### WORK ITEM
An exact copy of the listing is needed, with every line kept.

### ENTRIES SHOWN
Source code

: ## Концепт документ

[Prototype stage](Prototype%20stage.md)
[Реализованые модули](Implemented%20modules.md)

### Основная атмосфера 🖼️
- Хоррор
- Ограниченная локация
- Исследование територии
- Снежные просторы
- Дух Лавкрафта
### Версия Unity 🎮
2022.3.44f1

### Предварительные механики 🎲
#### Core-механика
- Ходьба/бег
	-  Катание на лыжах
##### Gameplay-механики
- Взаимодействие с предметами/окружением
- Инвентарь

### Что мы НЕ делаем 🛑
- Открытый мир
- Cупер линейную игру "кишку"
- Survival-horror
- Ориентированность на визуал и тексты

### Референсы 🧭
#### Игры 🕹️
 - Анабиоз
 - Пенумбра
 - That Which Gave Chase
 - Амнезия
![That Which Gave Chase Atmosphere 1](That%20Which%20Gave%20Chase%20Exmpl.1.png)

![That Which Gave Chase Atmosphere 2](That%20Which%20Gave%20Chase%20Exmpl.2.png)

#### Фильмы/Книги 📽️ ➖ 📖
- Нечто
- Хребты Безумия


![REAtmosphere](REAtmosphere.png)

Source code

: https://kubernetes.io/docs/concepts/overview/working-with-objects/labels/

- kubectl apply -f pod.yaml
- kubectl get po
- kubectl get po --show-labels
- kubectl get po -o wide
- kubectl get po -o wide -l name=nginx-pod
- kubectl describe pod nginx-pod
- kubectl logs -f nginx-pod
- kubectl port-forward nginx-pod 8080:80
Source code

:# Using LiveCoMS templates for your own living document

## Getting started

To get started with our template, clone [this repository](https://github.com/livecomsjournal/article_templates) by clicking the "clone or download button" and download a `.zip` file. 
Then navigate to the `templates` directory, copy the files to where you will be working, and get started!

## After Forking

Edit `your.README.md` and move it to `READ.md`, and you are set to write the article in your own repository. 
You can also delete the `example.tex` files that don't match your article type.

### TASK RESULT
Source code

: ## Концепт документ

[Prototype stage](Prototype%20stage.md)
[Реализованые модули](Implemented%20modules.md)

### Основная атмосфера 🖼️
- Хоррор
- Ограниченная локация
- Исследование територии
- Снежные просторы
- Дух Лавкрафта
### Версия Unity 🎮
2022.3.44f1

### Предварительные механики 🎲
#### Core-механика
- Ходьба/бег
	-  Катание на лыжах
##### Gameplay-механики
- Взаимодействие с предметами/окружением
- Инвентарь

### Что мы НЕ делаем 🛑
- Открытый мир
- Cупер линейную игру "кишку"
- Survival-horror
- Ориентированность на визуал и тексты

### Референсы 🧭
#### Игры 🕹️
 - Анабиоз
 - Пенумбра
 - That Which Gave Chase
 - Амнезия
![That Which Gave Chase Atmosphere 1](That%20Which%20Gave%20Chase%20Exmpl.1.png)

![That Which Gave Chase Atmosphere 2](That%20Which%20Gave%20Chase%20Exmpl.2.png)

#### Фильмы/Книги 📽️ ➖ 📖
- Нечто
- Хребты Безумия


![REAtmosphere](REAtmosphere.png)

Source code

: https://kubernetes.io/docs/concepts/overview/working-with-objects/labels/

- kubectl apply -f pod.yaml
- kubectl get po
- kubectl get po --show-labels
- kubectl get po -o wide
- kubectl get po -o wide -l name=nginx-pod
- kubectl describe pod nginx-pod
- kubectl logs -f nginx-pod
- kubectl port-forward nginx-pod 8080:80
Source code

:# Using LiveCoMS templates for your own living document

## Getting started

To get started with our template, clone [this repository](https://github.com/livecomsjournal/article_templates) by clicking the "clone or download button" and download a `.zip` file. 
Then navigate to the `templates` directory, copy the files to where you will be working, and get started!

## After Forking

Edit `your.README.md` and move it to `READ.md`, and you are set to write the article in your own repository. 
You can also delete the `example.tex` files that don't match your article type.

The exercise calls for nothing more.